Keratin 6, 16 and 17-Critical Barrier Alarmin Molecules in Skin Wounds and Psoriasis

Abstract

Located at the skin surface, keratinocytes (KCs) are constantly exposed to external stimuli and are the first responders to invading pathogens and injury. Upon skin injury, activated KCs secrete an array of alarmin molecules, providing a rapid and specific innate immune response against danger signals. However, dysregulation of the innate immune response of KCs may lead to uncontrolled inflammation and psoriasis pathogenesis. Keratins (KRT) are the major structural intermediate filament proteins in KCs and are expressed in a highly specific pattern at different differentiation stages of KCs. While KRT14-KRT5 is restricted to basal proliferative KCs, and KRT10-KRT1 is restricted to suprabasal differentiated KCs in normal skin epidermis, the wound proximal KCs downregulate KRT10-K1 and upregulate KRT16/KRT17-KRT6 upon skin injury. Recent studies have recognized KRT6/16/17 as key early barrier alarmins and upregulation of these keratins alters proliferation, cell adhesion, migration and inflammatory features of KCs, contributing to hyperproliferation and innate immune activation of KCs in response to an epidermal barrier breach, followed by the autoimmune activation of T cells that drives psoriasis. Here, we have reviewed how keratins are dysregulated during skin injury, their roles in wound repairs and in initiating the innate immune system and the subsequent autoimmune amplification that arises in psoriasis.
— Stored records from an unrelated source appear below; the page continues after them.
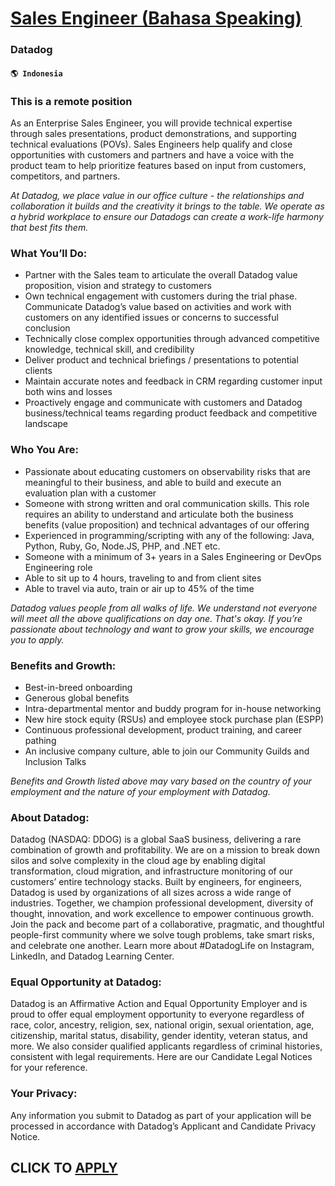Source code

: # [Sales Engineer (Bahasa Speaking)](https://www.remotewlb.com/apply/sales-engineer-bahasa-speaking)  
### Datadog  
#### `🌎 Indonesia`  

###  This is a remote position

As an Enterprise Sales Engineer, you will provide technical expertise through sales presentations, product demonstrations, and supporting technical evaluations (POVs). Sales Engineers help qualify and close opportunities with customers and partners and have a voice with the product team to help prioritize features based on input from customers, competitors, and partners.

 _At Datadog, we place value in our office culture - the relationships and collaboration it builds and the creativity it brings to the table. We operate as a hybrid workplace to ensure our Datadogs can create a work-life harmony that best fits them._

### What You’ll Do:

  * Partner with the Sales team to articulate the overall Datadog value proposition, vision and strategy to customers
  * Own technical engagement with customers during the trial phase. Communicate Datadog’s value based on activities and work with customers on any identified issues or concerns to successful conclusion
  * Technically close complex opportunities through advanced competitive knowledge, technical skill, and credibility
  * Deliver product and technical briefings / presentations to potential clients
  * Maintain accurate notes and feedback in CRM regarding customer input both wins and losses
  * Proactively engage and communicate with customers and Datadog business/technical teams regarding product feedback and competitive landscape

### Who You Are:

  * Passionate about educating customers on observability risks that are meaningful to their business, and able to build and execute an evaluation plan with a customer
  * Someone with strong written and oral communication skills. This role requires an ability to understand and articulate both the business benefits (value proposition) and technical advantages of our offering
  * Experienced in programming/scripting with any of the following: Java, Python, Ruby, Go, Node.JS, PHP, and .NET etc.
  * Someone with a minimum of 3+ years in a Sales Engineering or DevOps Engineering role
  * Able to sit up to 4 hours, traveling to and from client sites 
  * Able to travel via auto, train or air up to 45% of the time

 _Datadog values people from all walks of life. We understand not everyone will meet all the above qualifications on day one. That's okay. If you’re passionate about technology and want to grow your skills, we encourage you to apply._

### Benefits and Growth:

  * Best-in-breed onboarding
  * Generous global benefits
  * Intra-departmental mentor and buddy program for in-house networking
  * New hire stock equity (RSUs) and employee stock purchase plan (ESPP)
  * Continuous professional development, product training, and career pathing
  * An inclusive company culture, able to join our Community Guilds and Inclusion Talks

 _Benefits and Growth listed above may vary based on the country of your employment and the nature of your employment with Datadog._

### About Datadog:

Datadog (NASDAQ: DDOG) is a global SaaS business, delivering a rare combination of growth and profitability. We are on a mission to break down silos and solve complexity in the cloud age by enabling digital transformation, cloud migration, and infrastructure monitoring of our customers’ entire technology stacks. Built by engineers, for engineers, Datadog is used by organizations of all sizes across a wide range of industries. Together, we champion professional development, diversity of thought, innovation, and work excellence to empower continuous growth. Join the pack and become part of a collaborative, pragmatic, and thoughtful people-first community where we solve tough problems, take smart risks, and celebrate one another. Learn more about #DatadogLife on Instagram, LinkedIn, and Datadog Learning Center.

### Equal Opportunity at Datadog:

Datadog is an Affirmative Action and Equal Opportunity Employer and is proud to offer equal employment opportunity to everyone regardless of race, color, ancestry, religion, sex, national origin, sexual orientation, age, citizenship, marital status, disability, gender identity, veteran status, and more. We also consider qualified applicants regardless of criminal histories, consistent with legal requirements. Here are our Candidate Legal Notices for your reference.

### Your Privacy:

Any information you submit to Datadog as part of your application will be processed in accordance with Datadog’s Applicant and Candidate Privacy Notice.

  
## CLICK TO [APPLY](https://www.remotewlb.com/apply/sales-engineer-bahasa-speaking)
Keywords: autoimmune; barrier alarmins; epidermal keratinocytes; innate immune responses; keratins; proliferation; psoriasis; skin wounds.

Figure 1

Keratin expression and function in normal skin epidermis or in wounded/psoriatic skin epidermis. In normal skin epidermis, basal keratinocytes express type I and type II keratin pair KRT14 (K14)-KRT5 (K5), which is necessary for maintaining keratinocyte proliferation by increasing AKT phosphorylation, promoting cell cycle progression and inhibiting spontaneous differentiation of keratinocytes. In contrast, cells located at the suprabasal epidermal layers express K10-K1 as the dominant keratin pair, and this keratin pair promotes terminal differentiation of keratinocytes by decreasing ERK1/2 phosphorylation, inhibiting cell cycle progression, and increasing Notch1 expression while maintaining nuclear integrity of differentiating cells. During skin injury or in psoriasis, suprabasal keratinocytes downregulate K10-K1, upregulate K14-K5 and strongly induce the expression of K16/K17-K6. The K16-K6 keratin pair functions to maintain collective cell migration and integrity by increasing cell-cell and cell-matrix contact, decreasing cell migration and directionality while maintaining mechanical integrity. K17 can pair with either K6 or K5 to drive keratinocyte hyperproliferation by increasing cell size and increasing protein synthesis. K17 can also induce Th1/Th17 cytokine production from keratinocytes, and K17 peptides can also serve as an autoantigen to promote antigen presenting cell (APC)-T cell activation, leading to autoimmune amplification during psoriasis pathogenesis.

Figure 2

Model for the regulation of Keratin 6, 16 and 17 during skin wounding and in psoriasis. During skin injury, damaged keratinocytes (KCs) release a variety of damage-associated molecular patterns (DAMPs), such as nucleic acids (RNA or DNA) and proteins (such as IL1β). Recognition of these DAMPs by their cognate receptors, such as IL1β by IL1R, EGF by EGFR, dsRNA by TLR3 and/or VEGF by VEGFR, lead to the activation of downstream signaling molecules, including MAPKs (ERK1/2 and p38) and transcription factors CEBPβ, NFκB, NRF2 and AP1, which then translocate to the nucleus and mediate the transcription of K6, 16 and 17. K6 protein can interact with myosin IIA, promoting cell adhesion and resilience that is necessary for KCs to resist mechanical stress during wounding. Furthermore, the K17 protein can promote protein synthesis and cell proliferation by activating the mTOR-AKT pathway. K17 can also translocate to the nucleus, regulating the expression of proinflammatory cytokines through chromatin binding and transcription. In addition, peptides derived from K17 can function as autoantigens to activate conventional DCs (cDC), which then secrete cytokines (TNF, IL12 and IL23) that promote Th1, Th17 and/or Th22 T cell activation. T cell-derived cytokines, including IFNγ, IL17A and IL22, can in turn act on their respective cell receptors that are expressed on keratinocytes, leading to activation of the ERK1/2 and STAT1/3, which further increases the expression of keratin genes, forming an autoimmune positive feedback loop that ultimately drives psoriasis pathogenesis.